Romans 8:9, 11-13
Having come off of the Easter season and a series of Feast Days (Pentecost, Trinity Sunday, Corpus Christi, Saints Peter and Paul), there’s something comforting about returning to the green vestments of Ordinary Time! After all this partying, what are the readings speaking to us this week (even as we continue partying with the ‘secular’ feast day of the Fourth of July)? At first glance, these “ordinary” readings do not seem to hold much that relates to moral theology. But as I have written previously, the early church and medieval theologians read Scripture as if it contained more than just the plain or the literal level of meaning. For them, Scripture contains two senses: a literal and spiritual sense. The spiritual sense is understood as an extension of that which is contained within the literal, but it takes us more deeply into the layers of meaning that God wishes to communicate through every single syllable or letter of Revelation.
The spiritual sense can be further divided into the ways in which the text speaks to (1) the reality of Christ, (2) morality, and (3) mystical contemplation of the divine presence in the Word and in all things. At the literal level, Zechariah is clearly writing about the Messianic hopes of the Israelites, who expected the return of a king in the line of David to restore Israel to its former glory as God’s chosen people. And of course, the historical Jesus whom we meet in Matthew and of whom Paul writes in his letter to the Romans, fulfills these expectations for Christians (#1 above).
Neither Paul’s words in Romans nor Jesus’ words in Matthew seem to contain what we would typically think of as a moral lesson. These texts are therefore a perfect example for considering how any phrase or word from Scripture contains each of the senses mentioned above. Without denigrating the literal level of these texts, perhaps Paul’s distinction between the flesh and the spirit might contain some insights into the moral sense of these readings (#2 above).
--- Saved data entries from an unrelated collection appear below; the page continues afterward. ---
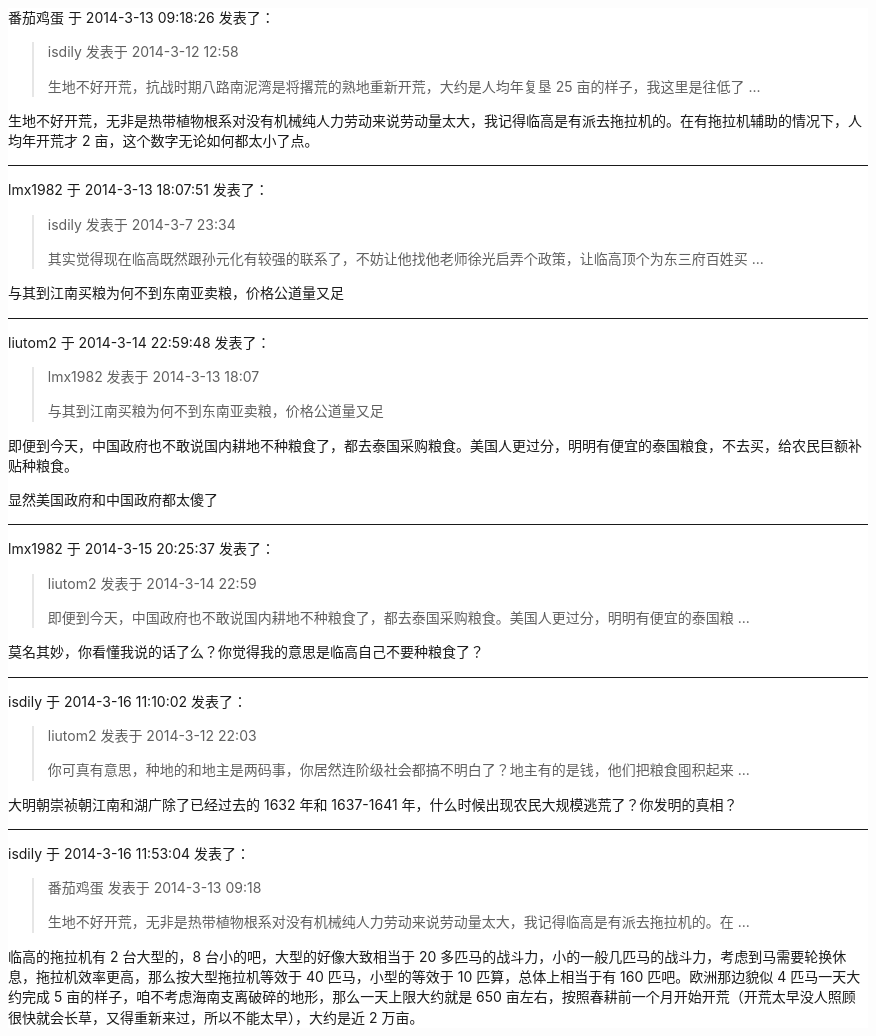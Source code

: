 番茄鸡蛋 于 2014-3-13 09:18:26 发表了：

> isdily 发表于 2014-3-12 12:58
>
> 生地不好开荒，抗战时期八路南泥湾是将撂荒的熟地重新开荒，大约是人均年复垦 25 亩的样子，我这里是往低了 ...

生地不好开荒，无非是热带植物根系对没有机械纯人力劳动来说劳动量太大，我记得临高是有派去拖拉机的。在有拖拉机辅助的情况下，人均年开荒才 2 亩，这个数字无论如何都太小了点。

---

lmx1982 于 2014-3-13 18:07:51 发表了：

> isdily 发表于 2014-3-7 23:34
>
> 其实觉得现在临高既然跟孙元化有较强的联系了，不妨让他找他老师徐光启弄个政策，让临高顶个为东三府百姓买 ...

与其到江南买粮为何不到东南亚卖粮，价格公道量又足

---

liutom2 于 2014-3-14 22:59:48 发表了：

> lmx1982 发表于 2014-3-13 18:07
>
> 与其到江南买粮为何不到东南亚卖粮，价格公道量又足

即便到今天，中国政府也不敢说国内耕地不种粮食了，都去泰国采购粮食。美国人更过分，明明有便宜的泰国粮食，不去买，给农民巨额补贴种粮食。

显然美国政府和中国政府都太傻了

---

lmx1982 于 2014-3-15 20:25:37 发表了：

> liutom2 发表于 2014-3-14 22:59
>
> 即便到今天，中国政府也不敢说国内耕地不种粮食了，都去泰国采购粮食。美国人更过分，明明有便宜的泰国粮 ...

莫名其妙，你看懂我说的话了么？你觉得我的意思是临高自己不要种粮食了？

---

isdily 于 2014-3-16 11:10:02 发表了：

> liutom2 发表于 2014-3-12 22:03
>
> 你可真有意思，种地的和地主是两码事，你居然连阶级社会都搞不明白了？地主有的是钱，他们把粮食囤积起来 ...

大明朝崇祯朝江南和湖广除了已经过去的 1632 年和 1637-1641 年，什么时候出现农民大规模逃荒了？你发明的真相？

---

isdily 于 2014-3-16 11:53:04 发表了：

> 番茄鸡蛋 发表于 2014-3-13 09:18
>
> 生地不好开荒，无非是热带植物根系对没有机械纯人力劳动来说劳动量太大，我记得临高是有派去拖拉机的。在 ...

临高的拖拉机有 2 台大型的，8 台小的吧，大型的好像大致相当于 20 多匹马的战斗力，小的一般几匹马的战斗力，考虑到马需要轮换休息，拖拉机效率更高，那么按大型拖拉机等效于 40 匹马，小型的等效于 10 匹算，总体上相当于有 160 匹吧。欧洲那边貌似 4 匹马一天大约完成 5 亩的样子，咱不考虑海南支离破碎的地形，那么一天上限大约就是 650 亩左右，按照春耕前一个月开始开荒（开荒太早没人照顾很快就会长草，又得重新来过，所以不能太早），大约是近 2 万亩。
One way to interpret what Paul refers to as the “flesh” could be the kind of external conformity to rules or expectations that is often associated with the early stages of the moral development of the person. At this level (of the flesh), morality is a set of rules, obligations or expectations that we unconsciously take up from our parents, family, culture, church, religious authorities, etc. Although this is typically associated with childhood, many adults remain in this stage of morality (either by continuing to live according to external standards, or, ironically, by leaving all external sources of morality – particularly authority and the church – behind entirely). Whether one remains rigidly fixed upon external obligation or entirely rejects the potentially enriching sources of dialogue within a tradition, it is quite difficult to move into a truly adult development of a healthy, mature, and internal sense of morality. But this is precisely what the moral sense of Scripture invites us to do. It holds up a mirror to ourselves so that we can consider our own ways of behaving according to “the flesh,” according to someone else’s standards and expectations.
A deeper, more internalized, and more meaningful sense of morality emerges from what Paul refers to as the Spirit of Christ. This is analogous to what moral theologians refer to as those virtues and dispositions that are infused into us by the Holy Spirit. Typically, these are faith, hope, and love (see 1 Cor 13:13), but they also include the transformation of our everyday behaviors, attitudes, and dispositions. As one engages in this deeper, “spiritual” kind of morality, one is more deeply in touch with those values that are rooted in a relationship with Christ and from which practical wisdom emerges. Here the deeper levels of the moral sense of Scripture start to move toward the kind of mystical contemplation in which the divine presence more fully “dwells in you” (Rom 8:9). What emerges from this openness to the divine indwelling through the spiritual senses of the Scriptures is a transformation from the inside outward. Now the divine Spirit within “will give life to your mortal bodies also.” In other words, our ways of thinking, judging, choosing, and acting are transformed by entering into these deeper sense of God’s word. The morality of the flesh has been transformed into a morality of the spirit.
The beautiful thing about this morality of the spirit is that, although it is deeper and more demanding, it merges from our sense of ourselves as already in loving union with Christ. Therefore, spiritual morality is, as Jesus puts it in the reading from Matthew, an easy burden, a light yoke. This is the kind of transformation that a contemplative reading of the Scriptures can provide, and it is ultimately the only kind of transformation that will sustain a lifelong fidelity to the values and ideals of the Gospel.